Task to carry out |
Your answer is a copy of every line in the records where "could" appears.

Records shown |
#####

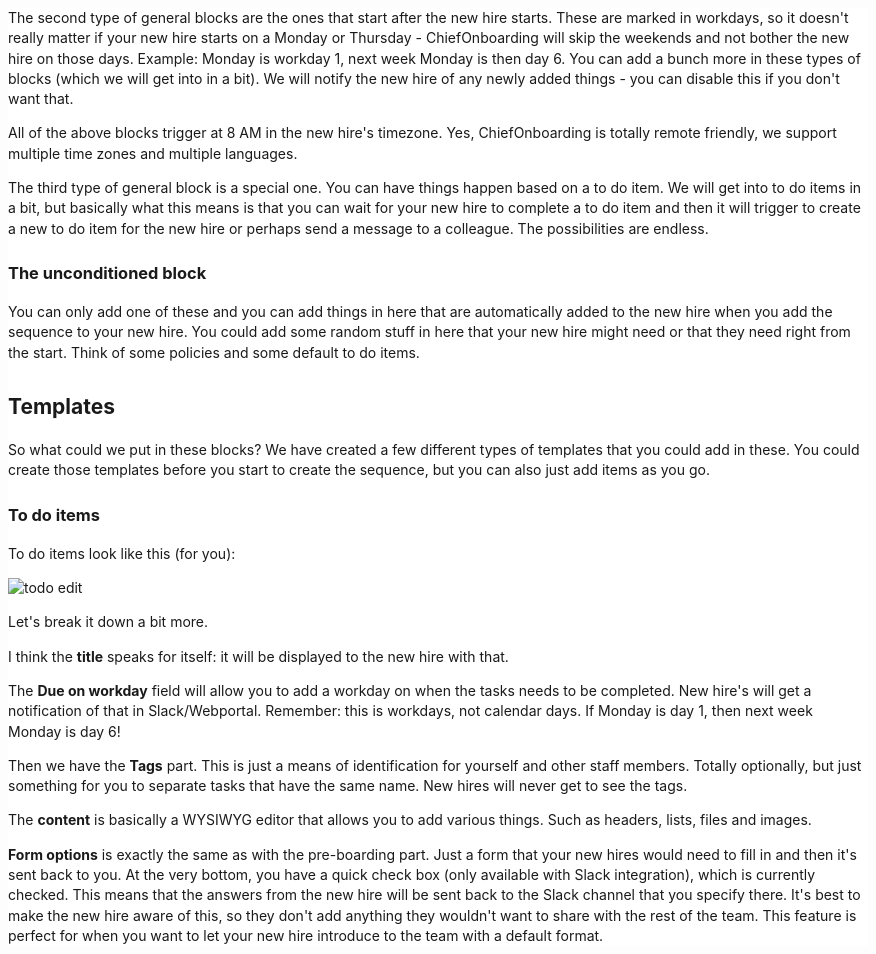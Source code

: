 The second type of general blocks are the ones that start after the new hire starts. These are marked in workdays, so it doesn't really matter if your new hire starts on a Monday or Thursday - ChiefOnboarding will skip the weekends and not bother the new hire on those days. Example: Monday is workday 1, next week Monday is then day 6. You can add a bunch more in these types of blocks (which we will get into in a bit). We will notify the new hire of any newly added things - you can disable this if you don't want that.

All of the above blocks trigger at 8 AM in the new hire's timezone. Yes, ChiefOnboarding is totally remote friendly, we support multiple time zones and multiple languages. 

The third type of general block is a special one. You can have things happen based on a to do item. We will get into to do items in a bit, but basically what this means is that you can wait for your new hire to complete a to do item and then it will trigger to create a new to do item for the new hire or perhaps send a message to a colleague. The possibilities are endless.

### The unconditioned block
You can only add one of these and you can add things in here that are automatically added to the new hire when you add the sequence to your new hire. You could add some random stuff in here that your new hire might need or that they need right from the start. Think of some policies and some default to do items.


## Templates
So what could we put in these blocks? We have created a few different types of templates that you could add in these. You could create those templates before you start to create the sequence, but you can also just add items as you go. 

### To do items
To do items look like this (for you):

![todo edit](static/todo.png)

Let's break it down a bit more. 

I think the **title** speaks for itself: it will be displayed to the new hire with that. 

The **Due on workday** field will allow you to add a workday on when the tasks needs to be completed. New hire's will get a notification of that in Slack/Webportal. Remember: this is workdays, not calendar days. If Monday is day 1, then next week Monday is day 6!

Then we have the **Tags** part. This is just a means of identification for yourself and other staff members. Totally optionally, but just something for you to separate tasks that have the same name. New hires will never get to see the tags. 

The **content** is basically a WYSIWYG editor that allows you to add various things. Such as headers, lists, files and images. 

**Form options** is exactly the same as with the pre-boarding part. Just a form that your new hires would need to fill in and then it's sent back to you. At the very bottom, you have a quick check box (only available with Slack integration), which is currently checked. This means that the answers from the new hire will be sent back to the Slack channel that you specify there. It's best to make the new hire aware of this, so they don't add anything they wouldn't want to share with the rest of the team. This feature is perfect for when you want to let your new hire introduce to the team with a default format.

#####

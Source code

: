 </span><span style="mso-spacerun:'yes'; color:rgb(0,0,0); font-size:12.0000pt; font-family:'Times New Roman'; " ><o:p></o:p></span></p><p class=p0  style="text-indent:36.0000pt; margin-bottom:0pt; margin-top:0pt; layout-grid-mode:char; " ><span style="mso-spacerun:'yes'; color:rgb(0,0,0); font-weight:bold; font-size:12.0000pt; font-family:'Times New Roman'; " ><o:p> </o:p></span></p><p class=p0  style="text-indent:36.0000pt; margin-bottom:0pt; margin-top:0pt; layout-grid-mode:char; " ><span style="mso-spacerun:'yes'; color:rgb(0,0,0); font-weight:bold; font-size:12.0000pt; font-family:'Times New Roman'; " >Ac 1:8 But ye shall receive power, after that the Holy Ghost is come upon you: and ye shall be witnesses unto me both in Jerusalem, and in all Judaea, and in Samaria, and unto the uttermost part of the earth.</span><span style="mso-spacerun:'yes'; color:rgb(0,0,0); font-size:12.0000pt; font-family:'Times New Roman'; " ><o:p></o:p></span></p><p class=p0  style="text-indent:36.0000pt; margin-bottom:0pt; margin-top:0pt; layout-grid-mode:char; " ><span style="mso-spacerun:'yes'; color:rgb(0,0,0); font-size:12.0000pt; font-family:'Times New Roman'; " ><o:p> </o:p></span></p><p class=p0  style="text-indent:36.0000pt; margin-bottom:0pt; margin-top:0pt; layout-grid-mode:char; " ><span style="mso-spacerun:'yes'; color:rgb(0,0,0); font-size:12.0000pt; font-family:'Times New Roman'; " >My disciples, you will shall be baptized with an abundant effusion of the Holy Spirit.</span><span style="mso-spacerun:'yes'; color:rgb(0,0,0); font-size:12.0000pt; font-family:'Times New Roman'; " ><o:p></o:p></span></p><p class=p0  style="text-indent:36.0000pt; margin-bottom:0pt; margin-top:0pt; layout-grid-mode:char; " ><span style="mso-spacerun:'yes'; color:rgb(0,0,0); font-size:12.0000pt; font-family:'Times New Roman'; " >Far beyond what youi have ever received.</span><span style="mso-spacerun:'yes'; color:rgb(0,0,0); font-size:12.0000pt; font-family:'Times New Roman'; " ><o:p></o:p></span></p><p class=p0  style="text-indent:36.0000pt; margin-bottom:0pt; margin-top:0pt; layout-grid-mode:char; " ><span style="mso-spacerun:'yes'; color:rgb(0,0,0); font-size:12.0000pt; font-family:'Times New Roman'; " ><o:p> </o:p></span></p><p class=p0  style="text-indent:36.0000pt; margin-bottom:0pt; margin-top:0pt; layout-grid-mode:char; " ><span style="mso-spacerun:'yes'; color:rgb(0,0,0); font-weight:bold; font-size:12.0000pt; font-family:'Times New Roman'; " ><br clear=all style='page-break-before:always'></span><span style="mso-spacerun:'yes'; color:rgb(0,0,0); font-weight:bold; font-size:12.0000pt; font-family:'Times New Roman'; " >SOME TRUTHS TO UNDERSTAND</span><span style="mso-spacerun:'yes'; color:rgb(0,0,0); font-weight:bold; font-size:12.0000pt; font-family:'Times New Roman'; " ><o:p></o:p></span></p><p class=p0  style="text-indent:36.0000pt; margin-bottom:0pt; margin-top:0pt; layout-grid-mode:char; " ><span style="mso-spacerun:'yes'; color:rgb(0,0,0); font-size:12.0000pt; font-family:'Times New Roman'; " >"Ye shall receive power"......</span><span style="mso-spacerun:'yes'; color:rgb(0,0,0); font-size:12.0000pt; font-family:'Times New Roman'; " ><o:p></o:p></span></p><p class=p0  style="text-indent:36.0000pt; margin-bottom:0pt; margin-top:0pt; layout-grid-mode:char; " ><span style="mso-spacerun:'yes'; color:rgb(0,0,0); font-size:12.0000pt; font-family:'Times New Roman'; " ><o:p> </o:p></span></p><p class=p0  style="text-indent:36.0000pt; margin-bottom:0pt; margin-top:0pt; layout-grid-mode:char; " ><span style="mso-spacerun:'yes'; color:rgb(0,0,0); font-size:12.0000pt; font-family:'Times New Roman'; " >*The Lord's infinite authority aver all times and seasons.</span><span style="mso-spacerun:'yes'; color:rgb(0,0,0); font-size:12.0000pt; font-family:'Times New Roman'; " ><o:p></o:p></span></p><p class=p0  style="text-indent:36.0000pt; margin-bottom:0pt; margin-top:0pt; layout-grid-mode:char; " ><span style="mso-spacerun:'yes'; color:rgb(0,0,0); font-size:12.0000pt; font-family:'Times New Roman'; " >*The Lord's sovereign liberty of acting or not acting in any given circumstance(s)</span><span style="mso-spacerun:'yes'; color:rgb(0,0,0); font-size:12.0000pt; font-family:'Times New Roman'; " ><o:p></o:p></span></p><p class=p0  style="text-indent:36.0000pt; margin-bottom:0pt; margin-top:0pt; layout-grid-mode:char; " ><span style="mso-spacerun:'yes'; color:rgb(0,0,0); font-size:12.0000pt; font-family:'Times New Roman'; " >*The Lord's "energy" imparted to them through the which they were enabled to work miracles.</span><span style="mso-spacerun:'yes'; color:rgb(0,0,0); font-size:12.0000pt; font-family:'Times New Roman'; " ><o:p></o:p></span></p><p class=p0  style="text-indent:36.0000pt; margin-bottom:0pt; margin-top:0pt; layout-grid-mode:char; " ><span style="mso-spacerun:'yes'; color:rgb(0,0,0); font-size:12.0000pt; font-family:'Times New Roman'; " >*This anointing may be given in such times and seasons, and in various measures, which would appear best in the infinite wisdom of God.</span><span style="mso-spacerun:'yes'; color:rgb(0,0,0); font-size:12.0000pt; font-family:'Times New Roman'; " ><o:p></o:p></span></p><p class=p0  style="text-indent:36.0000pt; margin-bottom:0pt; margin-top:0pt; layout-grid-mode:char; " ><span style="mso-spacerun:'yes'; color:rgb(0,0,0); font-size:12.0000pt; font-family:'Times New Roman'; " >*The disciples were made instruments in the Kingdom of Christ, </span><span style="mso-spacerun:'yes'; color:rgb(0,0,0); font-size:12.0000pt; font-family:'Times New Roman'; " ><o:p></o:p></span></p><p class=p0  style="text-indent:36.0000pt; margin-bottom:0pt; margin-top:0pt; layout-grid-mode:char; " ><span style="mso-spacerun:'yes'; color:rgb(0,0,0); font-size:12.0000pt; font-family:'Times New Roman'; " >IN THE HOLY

#####

Response to the task |
You can only add one of these and you can add things in here that are automatically added to the new hire when you add the sequence to your new hire. You could add some random stuff in here that your new hire might need or that they need right from the start. Think of some policies and some default to do items.
So what could we put in these blocks? We have created a few different types of templates that you could add in these. You could create those templates before you start to create the sequence, but you can also just add items as you go. 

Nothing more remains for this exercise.